FILTH FEAR FAITH FERAL FLESH FAILURE FEVER FOREVER
2024
1:1 steel wire model of Kawasaki H2R supercharged engine, waste engine oil, 1.5” x 33.5” x 81.5” steel receptacle, and steel floor grates
Dimensions variable.
2024
1:1 steel wire model of Kawasaki H2R supercharged engine, waste engine oil, 1.5” x 33.5” x 81.5” steel receptacle, and steel floor grates
Dimensions variable.

In 2014, Kawasaki announced the Ninja H2R, a track-only motorcycle designed to break the motorcycle industry’s standard top speed of 186mph, delivering a top speed of 250mph. The answer to the dreams of all the speed fanatics is an unhinged culmination of technology and engineering packed into a vehicle that fits below a man’s crotch.


Before the invention of motorsports, the fastes speed a body could experience was 120 mph in freefall. The terminal velocity of a vertical fall, often associated with death, is now translated horizontally through motorsports, where the body can travel at speeds beyond the speed of the dive towards death, without the threat of a predestined crash after the fall.
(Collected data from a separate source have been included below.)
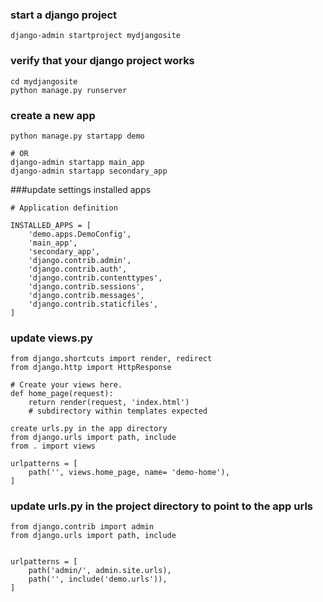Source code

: 
### start a django project
```
django-admin startproject mydjangosite
```

### verify that your django project works
```
cd mydjangosite
python manage.py runserver
```

### create a new app
```
python manage.py startapp demo

# OR  
django-admin startapp main_app
django-admin startapp secondary_app
```

###update settings installed apps
```
# Application definition

INSTALLED_APPS = [
    'demo.apps.DemoConfig',
    'main_app',
    'secondary_app',
    'django.contrib.admin',
    'django.contrib.auth',
    'django.contrib.contenttypes',
    'django.contrib.sessions',
    'django.contrib.messages',
    'django.contrib.staticfiles',
]
```


### update views.py
```
from django.shortcuts import render, redirect
from django.http import HttpResponse

# Create your views here.
def home_page(request):
	return render(request, 'index.html')
	# subdirectory within templates expected

create urls.py in the app directory
from django.urls import path, include
from . import views

urlpatterns = [
    path('', views.home_page, name= 'demo-home'),
]
```

### update urls.py in the project directory to point to the app urls

```
from django.contrib import admin
from django.urls import path, include


urlpatterns = [
    path('admin/', admin.site.urls),
    path('', include('demo.urls')),
]
```
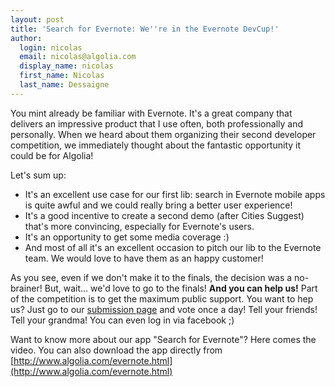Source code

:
 ```yaml
---
layout: post
title: 'Search for Evernote: We''re in the Evernote DevCup!'
author:
  login: nicolas
  email: nicolas@algolia.com
  display_name: nicolas
  first_name: Nicolas
  last_name: Dessaigne
---
```


You mint already be familiar with Evernote. It's a great company that delivers
an impressive product that I use often, both professionally and personally.
When we heard about them organizing their second developer competition, we
immediately thought about the fantastic opportunity it could be for Algolia!

Let's sum up:

  * It's an excellent use case for our first lib: search in Evernote mobile apps is quite awful and we could really bring a better user experience!
  * It's a good incentive to create a second demo (after Cities Suggest) that's more convincing, especially for Evernote's users.
  * It's an opportunity to get some media coverage :)
  * And most of all it's an excellent occasion to pitch our lib to the Evernote team. We would love to have them as an happy customer!

As you see, even if we don't make it to the finals, the decision was a no-
brainer! But, wait... we'd love to go to the finals! **And you can help us!**
Part of the competition is to get the maximum public support. You want to hep
us? Just go to our [submission
page][1] and
vote once a day! Tell your friends! Tell your grandma! You can even log in via
facebook ;)

Want to know more about our app "Search for Evernote"? Here comes the video.
You can also download the app directly from
[http://www.algolia.com/evernote.html](http://www.algolia.com/evernote.html)

[1]: http://devcup.evernote.com/submissions/8585-search-for-evernote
On a motorcycle going 250 mph on a linear track, the body travels in a perpetual state of extremis without ever reaching the fatal end. There is no destination; the drive is the objective, and the speed, bearing a readiness to go beyond the limits of life.
The human condition subjects us to infinite desire within the constraints of finite time. Žižek clarifies that the death of the Self in eroticism does not implicit a claim to immortality. The reversal of negativity is not a new positivity. “‘Negation of negation’ means that even negation fails”; hence, “not only are we not immortal but we are even not mortal, we fail in that endeavor to disappear”(Žižek, 175). The death-drive of riding 250 mph, then, is the relentless persistence of infinite desire, propelling us beyond the boundaries of our finite existence.